A título de exemplo, com relação à transferência da operação do plano de saúde AMS para a Associação Petrobras de Saúde (APS), deixa de ser mencionado o fato de que essa transferência se deu seguindo todas as normas de governança da companhia e após amplo estudo, realizado pela Petrobras, ao longo de dois anos, tendo como base as melhores e mais eficientes práticas do mercado corporativo de saúde suplementar.
Afirma ainda que eu teria utilizado minha demissão em proveito próprio e, utilizando duas assessoras para negociações com ações, teria me valido da situação. Ou seja, insinua o uso de “assessoras como laranjas”, o que significa que eu teria dado causa à prática de atos jurídicos simulados (art. 167, § 1º, inc. I, do Código Civil) e imputa-me falsamente o crime de insider trading, previsto no art. 27-D da lei 6.385/76.

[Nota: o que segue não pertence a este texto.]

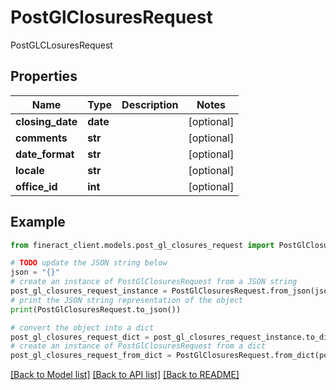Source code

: # PostGlClosuresRequest

PostGLCLosuresRequest

## Properties

Name | Type | Description | Notes
------------ | ------------- | ------------- | -------------
**closing_date** | **date** |  | [optional] 
**comments** | **str** |  | [optional] 
**date_format** | **str** |  | [optional] 
**locale** | **str** |  | [optional] 
**office_id** | **int** |  | [optional] 

## Example

```python
from fineract_client.models.post_gl_closures_request import PostGlClosuresRequest

# TODO update the JSON string below
json = "{}"
# create an instance of PostGlClosuresRequest from a JSON string
post_gl_closures_request_instance = PostGlClosuresRequest.from_json(json)
# print the JSON string representation of the object
print(PostGlClosuresRequest.to_json())

# convert the object into a dict
post_gl_closures_request_dict = post_gl_closures_request_instance.to_dict()
# create an instance of PostGlClosuresRequest from a dict
post_gl_closures_request_from_dict = PostGlClosuresRequest.from_dict(post_gl_closures_request_dict)
```
[[Back to Model list]](../README.md#documentation-for-models) [[Back to API list]](../README.md#documentation-for-api-endpoints) [[Back to README]](../README.md)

Por fim, quanto ao desligamento do Sr. Cláudio da Costa, não se menciona que o caso foi amplamente explicado e justificado, tendo sido reconhecida uma atuação pontual em desacordo com a Política de Divulgação de Ato ou Fato Relevante e de Negociação de Valores Mobiliários, conforme divulgado pela Petrobras, por meio de Fato Relevante (doc. anexos) nunca mencionados em nenhuma oportunidade pelo autor da Coluna ou pelo jornalismo da CartaCapital.
Como dito, ao fazer afirmações absolutamente falsas, referido cidadão – com o espaço concedido e, portanto, responsabilidade solidária deste rotativo – ofende gravemente minha honra. Associa-me falsamente ao crime de insider trading, previsto no art. 27-D da lei 6.385/7, descumprimento de regras de governança da Companhia que dirijo e de cegueira deliberada no exame de atuação de alto executivo, o que é especialmente danoso para a minha imagem e reputação, uma vez que tenho dedicado minha vida profissional a ocupar cargos de direção em algumas das maiores empresas brasileiras, muitas das quais com capital aberto e ações negociadas em bolsa.
Trata-se, indubitavelmente, de manifestação difamatória e caluniosa, que emitida de modo ideologicamente enviesada, deixa de trazer aos leitores, consumidores do produto jornalístico, a versão oficial do “acusado”. Tivesse o site da Carta Capital e sua equipe de jornalismo se dado ao trabalho de checar minimamente os fatos antes de franquear espaço ao Sr. Deyvid Bacelar, em cumprimento a preceito palmar e imperativo do jornalismo responsável, não se teria permitido fossem publicadas informações falsas ou incompletas aos leitores do site e tampouco maculado minha honra. Em medida basilar de verificação de fatos, eu teria sido procurado preventivamente para comentar as acusações ou, ainda, teriam sido publicadas as versões oficiais da Petrobras, que explicam, de modo suficiente, o quanto ocorrido.